— TASK STATEMENT —
Restate verbatim the span of lines below between the line with "## Key Context & References" and the line with "- Hole-by-hole scores", including those two lines, and only that span.

(Records from a data collection)
:::::

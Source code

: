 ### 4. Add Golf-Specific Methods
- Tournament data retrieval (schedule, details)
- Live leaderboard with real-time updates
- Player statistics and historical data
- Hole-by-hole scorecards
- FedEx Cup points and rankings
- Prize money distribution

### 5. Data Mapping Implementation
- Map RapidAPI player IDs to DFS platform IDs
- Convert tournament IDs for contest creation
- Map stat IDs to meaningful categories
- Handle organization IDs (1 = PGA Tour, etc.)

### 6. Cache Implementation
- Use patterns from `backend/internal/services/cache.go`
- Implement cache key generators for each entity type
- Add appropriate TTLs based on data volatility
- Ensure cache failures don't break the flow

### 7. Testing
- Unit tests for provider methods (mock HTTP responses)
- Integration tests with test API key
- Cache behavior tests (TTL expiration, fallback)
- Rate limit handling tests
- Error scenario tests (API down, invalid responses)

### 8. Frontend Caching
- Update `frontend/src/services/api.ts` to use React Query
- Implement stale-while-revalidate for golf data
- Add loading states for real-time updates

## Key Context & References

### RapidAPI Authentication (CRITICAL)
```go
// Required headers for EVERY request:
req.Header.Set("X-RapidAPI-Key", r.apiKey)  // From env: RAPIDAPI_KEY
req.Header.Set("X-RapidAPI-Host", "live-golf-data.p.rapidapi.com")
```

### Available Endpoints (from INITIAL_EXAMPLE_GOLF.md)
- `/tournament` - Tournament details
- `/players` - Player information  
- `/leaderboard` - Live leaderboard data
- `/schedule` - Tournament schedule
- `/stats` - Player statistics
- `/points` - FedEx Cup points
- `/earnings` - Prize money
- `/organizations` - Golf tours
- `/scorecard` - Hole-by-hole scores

:::::

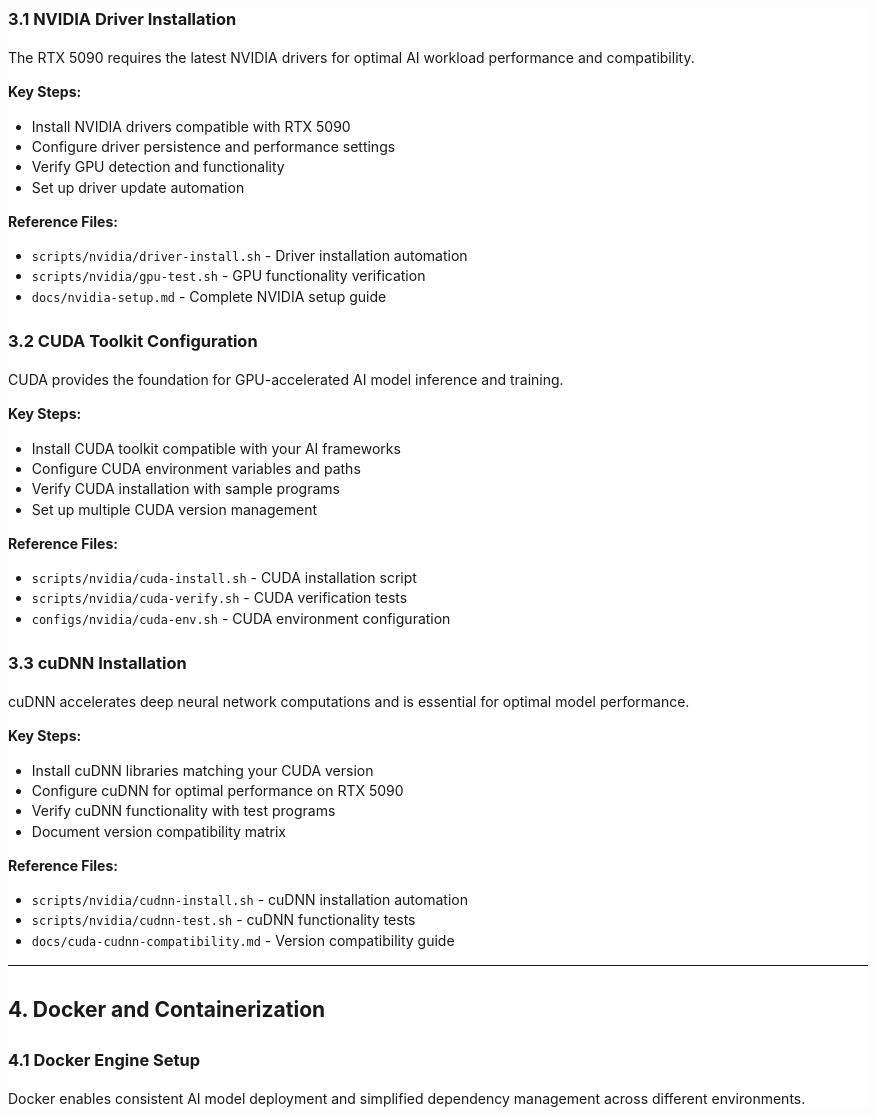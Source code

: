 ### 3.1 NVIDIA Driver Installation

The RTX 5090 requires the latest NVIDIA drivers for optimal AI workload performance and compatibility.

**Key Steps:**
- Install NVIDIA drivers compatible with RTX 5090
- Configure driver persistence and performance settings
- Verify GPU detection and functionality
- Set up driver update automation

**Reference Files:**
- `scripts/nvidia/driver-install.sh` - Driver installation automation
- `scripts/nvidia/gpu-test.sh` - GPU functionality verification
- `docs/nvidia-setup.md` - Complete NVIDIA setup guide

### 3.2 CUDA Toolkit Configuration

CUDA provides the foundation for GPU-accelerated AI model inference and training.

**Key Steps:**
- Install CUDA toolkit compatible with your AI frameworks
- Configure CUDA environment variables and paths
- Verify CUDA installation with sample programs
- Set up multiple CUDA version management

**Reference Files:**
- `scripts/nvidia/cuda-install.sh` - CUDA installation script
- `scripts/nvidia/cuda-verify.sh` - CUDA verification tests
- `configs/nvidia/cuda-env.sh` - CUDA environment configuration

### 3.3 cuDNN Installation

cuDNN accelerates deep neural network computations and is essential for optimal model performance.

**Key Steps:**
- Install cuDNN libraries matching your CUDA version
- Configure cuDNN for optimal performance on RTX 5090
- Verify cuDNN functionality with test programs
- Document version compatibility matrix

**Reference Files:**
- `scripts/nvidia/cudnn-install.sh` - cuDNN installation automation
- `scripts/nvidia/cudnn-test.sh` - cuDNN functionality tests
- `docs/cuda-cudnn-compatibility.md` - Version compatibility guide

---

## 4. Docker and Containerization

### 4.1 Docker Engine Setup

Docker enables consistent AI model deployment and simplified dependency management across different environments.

:::::

— ANSWER TO THIS EXERCISE —
## Key Context & References

### RapidAPI Authentication (CRITICAL)
```go
// Required headers for EVERY request:
req.Header.Set("X-RapidAPI-Key", r.apiKey)  // From env: RAPIDAPI_KEY
req.Header.Set("X-RapidAPI-Host", "live-golf-data.p.rapidapi.com")
```

### Available Endpoints (from INITIAL_EXAMPLE_GOLF.md)
- `/tournament` - Tournament details
- `/players` - Player information  
- `/leaderboard` - Live leaderboard data
- `/schedule` - Tournament schedule
- `/stats` - Player statistics
- `/points` - FedEx Cup points
- `/earnings` - Prize money
- `/organizations` - Golf tours
- `/scorecard` - Hole-by-hole scores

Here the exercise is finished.